Review: Tim Parks, Juggling The Stars

Tim Parks knows how to write. His prose is sharp and efficient, his characters speak and live in the real world, and his writing has wit and intelligence. His sixth novel, Juggling The Stars, is a page-turner: surprising, horrifying, macabre, and, at times, incongruously funny.

Parks’ main character, Morris Duckworth, is a man you will not soon forget. Characterless, wry, and without principle, perceiving himself as put-upon, mistreated and misjudged by the world, Morris might simply live a life of rejection and unfulfilled expectations. But that’s a much more difficult book to write. And one that’s not nearly so readable. So Parks has added narcissism and rage to the mix, which turns Morris into a character capable of great damage.

Juggling The Stars fits all too well into things currently going on in the world, and thus it lingers in the mind. It makes you wonder if we are acting out the imaginings of our Id more easily in this 21st century. Or if it just seems that way because the worst in all of us is so readily available, even necessary, to keep CNN churning twenty-four hours a day.

For M. Duckworth, “It was the unreality of those murders that amazed him. You realized the world was probably full of murderers, war-criminals, child-molesters, who couldn’t believe they’d really done it. The truth was, everybody was capable of doing it, only incapable of accepting they were capable.”

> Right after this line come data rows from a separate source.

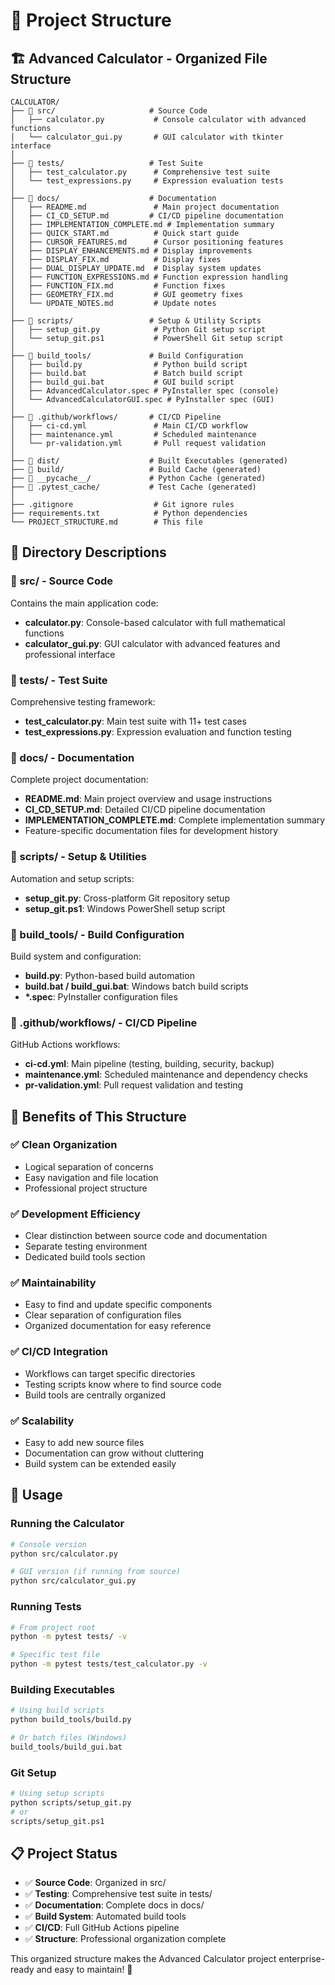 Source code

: # 📁 Project Structure

## 🏗️ **Advanced Calculator - Organized File Structure**

```
CALCULATOR/
├── 📁 src/                     # Source Code
│   ├── calculator.py           # Console calculator with advanced functions
│   └── calculator_gui.py       # GUI calculator with tkinter interface
│
├── 📁 tests/                   # Test Suite
│   ├── test_calculator.py      # Comprehensive test suite
│   └── test_expressions.py     # Expression evaluation tests
│
├── 📁 docs/                    # Documentation
│   ├── README.md               # Main project documentation
│   ├── CI_CD_SETUP.md         # CI/CD pipeline documentation
│   ├── IMPLEMENTATION_COMPLETE.md # Implementation summary
│   ├── QUICK_START.md          # Quick start guide
│   ├── CURSOR_FEATURES.md      # Cursor positioning features
│   ├── DISPLAY_ENHANCEMENTS.md # Display improvements
│   ├── DISPLAY_FIX.md          # Display fixes
│   ├── DUAL_DISPLAY_UPDATE.md  # Display system updates
│   ├── FUNCTION_EXPRESSIONS.md # Function expression handling
│   ├── FUNCTION_FIX.md         # Function fixes
│   ├── GEOMETRY_FIX.md         # GUI geometry fixes
│   └── UPDATE_NOTES.md         # Update notes
│
├── 📁 scripts/                 # Setup & Utility Scripts
│   ├── setup_git.py            # Python Git setup script
│   └── setup_git.ps1           # PowerShell Git setup script
│
├── 📁 build_tools/             # Build Configuration
│   ├── build.py                # Python build script
│   ├── build.bat               # Batch build script
│   ├── build_gui.bat           # GUI build script
│   ├── AdvancedCalculator.spec # PyInstaller spec (console)
│   └── AdvancedCalculatorGUI.spec # PyInstaller spec (GUI)
│
├── 📁 .github/workflows/       # CI/CD Pipeline
│   ├── ci-cd.yml               # Main CI/CD workflow
│   ├── maintenance.yml         # Scheduled maintenance
│   └── pr-validation.yml       # Pull request validation
│
├── 📁 dist/                    # Built Executables (generated)
├── 📁 build/                   # Build Cache (generated)
├── 📁 __pycache__/             # Python Cache (generated)
├── 📁 .pytest_cache/           # Test Cache (generated)
│
├── .gitignore                  # Git ignore rules
├── requirements.txt            # Python dependencies
└── PROJECT_STRUCTURE.md        # This file
```

## 📖 **Directory Descriptions**

### **📁 src/** - Source Code
Contains the main application code:
- **calculator.py**: Console-based calculator with full mathematical functions
- **calculator_gui.py**: GUI calculator with advanced features and professional interface

### **📁 tests/** - Test Suite
Comprehensive testing framework:
- **test_calculator.py**: Main test suite with 11+ test cases
- **test_expressions.py**: Expression evaluation and function testing

### **📁 docs/** - Documentation
Complete project documentation:
- **README.md**: Main project overview and usage instructions
- **CI_CD_SETUP.md**: Detailed CI/CD pipeline documentation
- **IMPLEMENTATION_COMPLETE.md**: Complete implementation summary
- Feature-specific documentation files for development history

### **📁 scripts/** - Setup & Utilities
Automation and setup scripts:
- **setup_git.py**: Cross-platform Git repository setup
- **setup_git.ps1**: Windows PowerShell setup script

### **📁 build_tools/** - Build Configuration
Build system and configuration:
- **build.py**: Python-based build automation
- **build.bat / build_gui.bat**: Windows batch build scripts
- **\*.spec**: PyInstaller configuration files

### **📁 .github/workflows/** - CI/CD Pipeline
GitHub Actions workflows:
- **ci-cd.yml**: Main pipeline (testing, building, security, backup)
- **maintenance.yml**: Scheduled maintenance and dependency checks
- **pr-validation.yml**: Pull request validation and testing

## 🎯 **Benefits of This Structure**

### **✅ Clean Organization**
- Logical separation of concerns
- Easy navigation and file location
- Professional project structure

### **✅ Development Efficiency**
- Clear distinction between source code and documentation
- Separate testing environment
- Dedicated build tools section

### **✅ Maintainability**
- Easy to find and update specific components
- Clear separation of configuration files
- Organized documentation for easy reference

### **✅ CI/CD Integration**
- Workflows can target specific directories
- Testing scripts know where to find source code
- Build tools are centrally organized

### **✅ Scalability**
- Easy to add new source files
- Documentation can grow without cluttering
- Build system can be extended easily

## 🚀 **Usage**

### **Running the Calculator**
```bash
# Console version
python src/calculator.py

# GUI version (if running from source)
python src/calculator_gui.py
```

### **Running Tests**
```bash
# From project root
python -m pytest tests/ -v

# Specific test file
python -m pytest tests/test_calculator.py -v
```

### **Building Executables**
```bash
# Using build scripts
python build_tools/build.py

# Or batch files (Windows)
build_tools/build_gui.bat
```

### **Git Setup**
```bash
# Using setup scripts
python scripts/setup_git.py
# or
scripts/setup_git.ps1
```

## 📋 **Project Status**

- ✅ **Source Code**: Organized in src/
- ✅ **Testing**: Comprehensive test suite in tests/
- ✅ **Documentation**: Complete docs in docs/
- ✅ **Build System**: Automated build tools
- ✅ **CI/CD**: Full GitHub Actions pipeline
- ✅ **Structure**: Professional organization complete

This organized structure makes the Advanced Calculator project enterprise-ready and easy to maintain! 🎉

And so Juggling The Stars reminds you in all too real a way, that the person sitting beside you on the bus or in the next booth, the person stopping for you at the crosswalk or stowing his luggage in the overhead rack next to yours, the person who helps his daughter with her ketchup or smiles when he hands you your purchase, the person who pats your dog, lets you precede him through the revolving door, or nods good morning in the elevator may very well be doing it with fresh blood under his nails.